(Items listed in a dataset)
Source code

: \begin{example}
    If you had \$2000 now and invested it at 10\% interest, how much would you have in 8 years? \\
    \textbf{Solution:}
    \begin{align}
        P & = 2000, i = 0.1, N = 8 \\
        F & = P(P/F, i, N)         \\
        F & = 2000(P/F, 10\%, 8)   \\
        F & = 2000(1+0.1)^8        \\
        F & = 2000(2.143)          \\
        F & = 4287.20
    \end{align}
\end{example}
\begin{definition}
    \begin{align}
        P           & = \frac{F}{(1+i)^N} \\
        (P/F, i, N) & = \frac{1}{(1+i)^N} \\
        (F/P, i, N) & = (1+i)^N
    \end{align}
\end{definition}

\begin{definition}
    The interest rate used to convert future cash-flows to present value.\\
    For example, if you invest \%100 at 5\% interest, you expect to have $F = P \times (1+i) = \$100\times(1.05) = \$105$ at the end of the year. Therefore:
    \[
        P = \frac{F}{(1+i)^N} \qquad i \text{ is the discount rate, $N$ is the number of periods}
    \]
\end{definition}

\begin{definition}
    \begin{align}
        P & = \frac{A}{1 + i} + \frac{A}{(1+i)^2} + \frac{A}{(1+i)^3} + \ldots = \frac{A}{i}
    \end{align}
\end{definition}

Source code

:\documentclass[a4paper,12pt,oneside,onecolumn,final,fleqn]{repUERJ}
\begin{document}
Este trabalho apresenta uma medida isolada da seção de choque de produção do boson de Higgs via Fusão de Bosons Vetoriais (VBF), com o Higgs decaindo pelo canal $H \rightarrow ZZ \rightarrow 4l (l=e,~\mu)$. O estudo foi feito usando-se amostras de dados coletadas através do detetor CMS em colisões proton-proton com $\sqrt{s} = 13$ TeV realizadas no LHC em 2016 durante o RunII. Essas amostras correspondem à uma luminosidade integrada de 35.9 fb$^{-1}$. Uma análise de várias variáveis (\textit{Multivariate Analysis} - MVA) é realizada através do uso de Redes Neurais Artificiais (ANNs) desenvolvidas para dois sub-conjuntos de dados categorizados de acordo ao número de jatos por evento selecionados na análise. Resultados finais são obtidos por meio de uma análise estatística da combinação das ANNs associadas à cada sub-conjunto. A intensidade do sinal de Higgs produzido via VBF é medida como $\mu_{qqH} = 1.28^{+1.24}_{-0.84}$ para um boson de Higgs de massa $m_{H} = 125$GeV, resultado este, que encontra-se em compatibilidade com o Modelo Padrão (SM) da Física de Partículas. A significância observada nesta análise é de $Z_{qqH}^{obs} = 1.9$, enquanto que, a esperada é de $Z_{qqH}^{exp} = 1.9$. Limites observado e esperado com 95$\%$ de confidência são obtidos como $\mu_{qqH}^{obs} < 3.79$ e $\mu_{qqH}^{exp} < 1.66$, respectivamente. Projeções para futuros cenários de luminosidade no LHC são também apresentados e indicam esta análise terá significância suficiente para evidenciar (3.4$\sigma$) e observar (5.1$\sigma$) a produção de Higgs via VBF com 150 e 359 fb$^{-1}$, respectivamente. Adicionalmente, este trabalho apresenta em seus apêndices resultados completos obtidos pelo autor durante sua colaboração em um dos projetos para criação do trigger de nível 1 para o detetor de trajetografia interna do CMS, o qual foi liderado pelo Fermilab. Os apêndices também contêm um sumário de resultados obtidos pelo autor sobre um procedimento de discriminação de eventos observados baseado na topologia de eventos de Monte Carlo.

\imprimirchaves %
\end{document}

* _WHAT TO PRODUCE_: Gather from the data above every line with the string "rate".

* _PROBLEM SOLUTION_:
    The interest rate used to convert future cash-flows to present value.\\
        P = \frac{F}{(1+i)^N} \qquad i \text{ is the discount rate, $N$ is the number of periods}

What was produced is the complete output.